Bearmaster stated "many do not read their bible today". I agree with that statement and think one reason for this is brought about because of the various translations used from the pulpit. It's difficult to follow along with the preacher quoting or reading from the NIV when one has a different translation in his hand so in turn many even leave their bible at home and rely entirely upon what the preacher says, whom now has become their bible. The same holds true in many Sunday school and bible study classes. There are those who use a different translation with every other sermon or message, dependant upon which more easily reinforces his sermon. IMHO all this brings confusion into the church and we all know what the bible says about confusion. Thus Satan uses these translations as a tool to discourage both believer and would be believer. How often have we heard, "Which bible should I use, there are so many which one is the correct one", or some similar statement.
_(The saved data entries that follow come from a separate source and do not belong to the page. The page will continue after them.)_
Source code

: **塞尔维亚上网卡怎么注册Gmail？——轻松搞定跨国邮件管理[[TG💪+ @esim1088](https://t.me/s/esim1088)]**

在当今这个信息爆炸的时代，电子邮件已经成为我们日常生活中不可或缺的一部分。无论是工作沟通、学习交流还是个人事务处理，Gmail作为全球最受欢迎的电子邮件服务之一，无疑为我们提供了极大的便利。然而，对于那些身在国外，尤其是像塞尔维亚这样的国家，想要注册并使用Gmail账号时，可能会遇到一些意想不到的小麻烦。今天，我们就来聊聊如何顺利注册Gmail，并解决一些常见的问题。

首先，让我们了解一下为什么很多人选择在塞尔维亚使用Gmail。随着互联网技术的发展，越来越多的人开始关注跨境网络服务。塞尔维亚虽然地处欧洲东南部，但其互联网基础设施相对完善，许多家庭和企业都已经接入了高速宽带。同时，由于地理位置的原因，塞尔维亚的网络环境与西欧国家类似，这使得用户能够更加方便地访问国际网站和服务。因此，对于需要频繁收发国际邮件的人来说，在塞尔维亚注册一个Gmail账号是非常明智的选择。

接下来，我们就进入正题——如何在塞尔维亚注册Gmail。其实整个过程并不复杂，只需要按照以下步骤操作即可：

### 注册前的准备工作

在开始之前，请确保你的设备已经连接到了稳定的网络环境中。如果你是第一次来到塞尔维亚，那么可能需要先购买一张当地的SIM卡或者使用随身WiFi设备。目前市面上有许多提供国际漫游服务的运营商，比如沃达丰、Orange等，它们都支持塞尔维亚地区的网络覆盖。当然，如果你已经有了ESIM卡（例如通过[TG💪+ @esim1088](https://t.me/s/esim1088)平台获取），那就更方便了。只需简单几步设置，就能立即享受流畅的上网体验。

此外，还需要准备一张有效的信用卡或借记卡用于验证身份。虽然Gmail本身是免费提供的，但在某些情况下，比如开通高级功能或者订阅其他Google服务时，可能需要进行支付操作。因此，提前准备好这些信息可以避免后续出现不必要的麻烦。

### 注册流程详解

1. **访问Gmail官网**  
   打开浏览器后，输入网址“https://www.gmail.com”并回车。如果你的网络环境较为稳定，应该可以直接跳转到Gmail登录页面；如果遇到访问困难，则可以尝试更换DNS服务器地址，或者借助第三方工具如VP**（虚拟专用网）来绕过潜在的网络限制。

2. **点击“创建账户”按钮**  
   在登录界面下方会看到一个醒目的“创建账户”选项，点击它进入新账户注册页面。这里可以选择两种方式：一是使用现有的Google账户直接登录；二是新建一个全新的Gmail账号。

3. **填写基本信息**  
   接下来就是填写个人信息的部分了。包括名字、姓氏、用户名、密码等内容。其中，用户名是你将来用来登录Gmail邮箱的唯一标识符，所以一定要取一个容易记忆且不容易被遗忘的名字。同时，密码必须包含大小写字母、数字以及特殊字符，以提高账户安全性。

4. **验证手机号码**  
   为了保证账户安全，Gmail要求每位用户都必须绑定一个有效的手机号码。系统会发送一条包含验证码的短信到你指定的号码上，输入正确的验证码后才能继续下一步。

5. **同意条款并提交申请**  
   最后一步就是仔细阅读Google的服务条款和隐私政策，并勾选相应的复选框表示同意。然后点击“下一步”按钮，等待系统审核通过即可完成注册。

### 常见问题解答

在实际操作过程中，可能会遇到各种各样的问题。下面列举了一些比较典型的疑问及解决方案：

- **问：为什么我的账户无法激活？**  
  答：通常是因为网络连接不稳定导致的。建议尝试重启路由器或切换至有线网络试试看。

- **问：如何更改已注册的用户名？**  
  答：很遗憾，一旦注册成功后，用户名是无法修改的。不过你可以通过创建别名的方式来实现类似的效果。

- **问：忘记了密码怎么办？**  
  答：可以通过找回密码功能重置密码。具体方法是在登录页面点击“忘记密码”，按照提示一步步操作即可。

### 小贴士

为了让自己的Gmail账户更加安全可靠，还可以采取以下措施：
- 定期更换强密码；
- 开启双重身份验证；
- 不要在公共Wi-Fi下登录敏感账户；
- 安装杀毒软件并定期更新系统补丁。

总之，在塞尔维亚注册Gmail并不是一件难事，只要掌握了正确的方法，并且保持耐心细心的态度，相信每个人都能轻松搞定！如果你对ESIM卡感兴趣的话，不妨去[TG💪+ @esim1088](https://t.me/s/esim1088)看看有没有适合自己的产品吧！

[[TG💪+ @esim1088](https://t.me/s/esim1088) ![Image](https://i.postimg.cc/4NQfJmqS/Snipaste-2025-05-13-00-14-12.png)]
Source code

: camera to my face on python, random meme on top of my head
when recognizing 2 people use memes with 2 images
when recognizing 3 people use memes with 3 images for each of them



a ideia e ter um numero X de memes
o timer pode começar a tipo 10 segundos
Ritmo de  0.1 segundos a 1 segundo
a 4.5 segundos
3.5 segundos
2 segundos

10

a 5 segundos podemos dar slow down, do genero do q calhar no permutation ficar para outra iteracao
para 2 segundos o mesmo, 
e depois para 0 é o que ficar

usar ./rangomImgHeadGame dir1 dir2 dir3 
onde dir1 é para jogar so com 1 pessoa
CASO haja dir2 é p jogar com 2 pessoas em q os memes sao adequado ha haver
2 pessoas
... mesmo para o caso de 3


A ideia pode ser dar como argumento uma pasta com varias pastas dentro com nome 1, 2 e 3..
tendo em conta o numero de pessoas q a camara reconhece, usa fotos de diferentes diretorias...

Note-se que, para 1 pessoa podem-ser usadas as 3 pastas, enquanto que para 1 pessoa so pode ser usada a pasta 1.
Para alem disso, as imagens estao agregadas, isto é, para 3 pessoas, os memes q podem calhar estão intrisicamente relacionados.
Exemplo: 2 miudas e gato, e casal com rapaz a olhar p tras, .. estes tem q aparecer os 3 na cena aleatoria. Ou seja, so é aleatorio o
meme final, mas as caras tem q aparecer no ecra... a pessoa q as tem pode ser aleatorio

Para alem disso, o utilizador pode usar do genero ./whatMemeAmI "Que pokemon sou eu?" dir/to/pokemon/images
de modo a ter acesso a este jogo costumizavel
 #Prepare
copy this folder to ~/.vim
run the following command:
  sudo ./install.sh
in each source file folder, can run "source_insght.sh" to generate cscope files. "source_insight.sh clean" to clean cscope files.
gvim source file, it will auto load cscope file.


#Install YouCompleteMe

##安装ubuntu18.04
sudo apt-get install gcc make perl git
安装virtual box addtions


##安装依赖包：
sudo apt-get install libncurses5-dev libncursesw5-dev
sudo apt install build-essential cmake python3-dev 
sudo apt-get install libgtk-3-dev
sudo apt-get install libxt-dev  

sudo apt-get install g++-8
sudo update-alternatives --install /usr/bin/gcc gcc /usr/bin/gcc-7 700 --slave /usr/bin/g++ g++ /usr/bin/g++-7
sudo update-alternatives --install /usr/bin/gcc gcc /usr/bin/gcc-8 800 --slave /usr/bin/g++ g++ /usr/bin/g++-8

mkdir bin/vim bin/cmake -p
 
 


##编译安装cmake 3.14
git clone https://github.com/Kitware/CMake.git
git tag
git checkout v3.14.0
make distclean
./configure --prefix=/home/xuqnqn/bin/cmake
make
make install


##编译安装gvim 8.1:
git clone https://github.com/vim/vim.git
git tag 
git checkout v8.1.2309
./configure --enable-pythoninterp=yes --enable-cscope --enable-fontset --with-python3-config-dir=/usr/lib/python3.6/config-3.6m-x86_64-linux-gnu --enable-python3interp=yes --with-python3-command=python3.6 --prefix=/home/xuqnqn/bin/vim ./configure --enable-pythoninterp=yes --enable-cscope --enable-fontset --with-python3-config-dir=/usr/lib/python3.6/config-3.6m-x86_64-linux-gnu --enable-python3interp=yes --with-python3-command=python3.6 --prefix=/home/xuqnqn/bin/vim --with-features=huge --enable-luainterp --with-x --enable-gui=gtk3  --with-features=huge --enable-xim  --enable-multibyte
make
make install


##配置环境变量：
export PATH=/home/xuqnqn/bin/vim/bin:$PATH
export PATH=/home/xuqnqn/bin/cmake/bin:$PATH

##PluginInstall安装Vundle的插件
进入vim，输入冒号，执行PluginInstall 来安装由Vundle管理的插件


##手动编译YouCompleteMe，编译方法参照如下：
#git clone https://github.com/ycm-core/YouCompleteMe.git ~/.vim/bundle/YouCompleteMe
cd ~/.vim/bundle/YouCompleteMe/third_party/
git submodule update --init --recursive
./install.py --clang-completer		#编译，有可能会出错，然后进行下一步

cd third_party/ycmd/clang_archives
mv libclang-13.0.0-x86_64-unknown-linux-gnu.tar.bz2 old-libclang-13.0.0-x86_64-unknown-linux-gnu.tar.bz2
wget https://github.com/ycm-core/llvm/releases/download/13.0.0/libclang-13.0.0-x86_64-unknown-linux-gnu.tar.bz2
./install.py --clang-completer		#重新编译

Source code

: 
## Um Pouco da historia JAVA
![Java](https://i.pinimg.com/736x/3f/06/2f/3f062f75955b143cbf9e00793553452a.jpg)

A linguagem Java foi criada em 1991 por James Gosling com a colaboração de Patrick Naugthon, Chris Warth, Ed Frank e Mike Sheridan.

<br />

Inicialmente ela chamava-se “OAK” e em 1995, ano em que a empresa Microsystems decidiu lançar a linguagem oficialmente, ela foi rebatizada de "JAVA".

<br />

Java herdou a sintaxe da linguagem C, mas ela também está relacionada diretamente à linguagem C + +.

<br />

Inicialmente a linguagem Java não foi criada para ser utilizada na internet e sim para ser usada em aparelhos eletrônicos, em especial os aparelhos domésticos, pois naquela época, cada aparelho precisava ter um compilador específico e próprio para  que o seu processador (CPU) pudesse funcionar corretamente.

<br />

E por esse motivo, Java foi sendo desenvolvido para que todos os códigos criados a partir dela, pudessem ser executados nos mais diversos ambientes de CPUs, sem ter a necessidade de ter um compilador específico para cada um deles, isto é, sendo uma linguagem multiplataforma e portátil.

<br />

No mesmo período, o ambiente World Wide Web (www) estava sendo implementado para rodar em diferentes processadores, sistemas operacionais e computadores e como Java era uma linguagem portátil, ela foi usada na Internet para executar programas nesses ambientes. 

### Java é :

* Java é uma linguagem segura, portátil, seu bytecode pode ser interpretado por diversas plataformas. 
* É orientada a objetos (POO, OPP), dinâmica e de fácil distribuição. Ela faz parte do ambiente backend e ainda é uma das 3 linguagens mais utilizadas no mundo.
Another brother mentioned in this thread, the Byzantine and Alexandrian texts. The far greater majority of professing Christians have little or no awareness of the two and even fewer have any understanding of the history, background, and difference between them. The publishing houses capitalize on this with catch phrases such as "translated from older writings" or "new information", which is very misleading in that the fact is the majority text contains many partial manuscripts and documents which are much older than these "Dead Sea Scrolls" which are actually the oldest MOST COMPLETE COPIES" we have, not categorically the oldest. The history and origin of the minority and majority texts become extremely pertinent as well. We should all learn more of the theology of such men as Origen, Westcott, and Hort, before so readily adopting their teachings and these minority texts. At times we all seem lead of a different "Holy Spirit".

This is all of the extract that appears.